With all of the crazy snow we had this winter, our roof sprang a few small leaks. I enlisted the help of Cory Suter, from BioNeighbors, to repair our roof. We agreed on him installing an environmentally friendly white roof coating. Other than Cory deciding to move the beehive by himself and getting stung on the head, everything went smoothly! The bees are happy with their new, cooler roof -
Unfortunately I will no longer be keeping bees at The Spring Gardens community garden. After the hive there died, I decided that I didn't want to keep trudging up to the top of that shipping container where the hive was. It was a pain in the ass and I didn't feel very safe up there either. I asked them if we could find a new spot within the garden for the hive but they were unwilling to allow the bees to be anywhere but up on the shipping container. It's kind of a shame because the garden is a great place and I would love to be able to keep bees there and use the hive as an educational tool. Oh well, their loss.
The good news is that I have made a great contact in our neighborhood who is totally supportive of the bees. Her name is Penny Giles - community activist, environmentalist, general go-getter and I would say, unofficial mayor of Francisville (this is the name of the neighborhood where I live). Penny has found me two sites where I can keep hives and I have already set up two hives at each of the new sites for a total of 4 new hives.

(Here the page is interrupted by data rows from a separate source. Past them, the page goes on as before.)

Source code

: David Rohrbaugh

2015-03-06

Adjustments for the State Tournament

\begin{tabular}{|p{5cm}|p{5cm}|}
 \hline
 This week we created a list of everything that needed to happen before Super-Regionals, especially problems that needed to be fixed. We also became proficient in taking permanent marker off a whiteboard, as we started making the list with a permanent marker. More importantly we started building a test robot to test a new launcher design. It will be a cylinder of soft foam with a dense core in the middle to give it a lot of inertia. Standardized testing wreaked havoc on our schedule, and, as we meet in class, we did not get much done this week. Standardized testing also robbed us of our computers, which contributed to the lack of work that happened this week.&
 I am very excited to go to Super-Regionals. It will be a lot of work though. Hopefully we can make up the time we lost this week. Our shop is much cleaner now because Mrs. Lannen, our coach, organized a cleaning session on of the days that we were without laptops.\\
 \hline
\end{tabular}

Here are some shots of the first spot. Penny is planning on putting in a bunch of grapevines and other garden beds in this lot -
While I was cleaning up the site, I saw a couple of these little guys - kind of cool to see them in the city. As totem animals, snakes are a sign of change - and change is coming to this run-down lot - so I saw it as a good sign.
Here are the two hives -
While installing the packages of bees, I royally screwed up the entire process. I lost one of the queens (she flew away!) and almost lost the other (so I had to order one replacement queen). In addition to that, I was stung 8 times on the head and face, which was tons 'o fun - here's a look -
Speaking of stings - here is a great article on remedies for bee stings - the winner for best drug remedy was caladryl and the best home remedy, toothpaste!
Something interesting happened while I was waiting for the replacement queen to arrive. I went back to check on the hives one week after installing them and I saw that the hives were incredibly unequal in terms of population. About 2/3 of the bees from the queenless hive had migrated to the queenright hive. This left the queenless hive very weak and low in population. But, because the queenright hive had so many bees, they were able to fill ten frames of comb with nectar and brood in just one week (that is fast!). Once the new queen arrived, I did a little switcheroo to try to equalize the populations of the hives. I installed the new queen and then swapped the positions of the two hives. Now, when all of the field bees from the strong hive returned they would, unbeknownst to them, become part of the weak hive. Well, it worked. I did that maneuver about two weeks ago and I checked on those hives today. The populations are not totally even but they are much closer than they were. The strong hive is still really strong and the other one is now about average size.
So, lessons learned from this adventure - wear my veil, be better prepared, don't rush, stay calm and most of all, be very careful with the queen!
I have some good stories from installing the other hives too, but I will post those adventures later.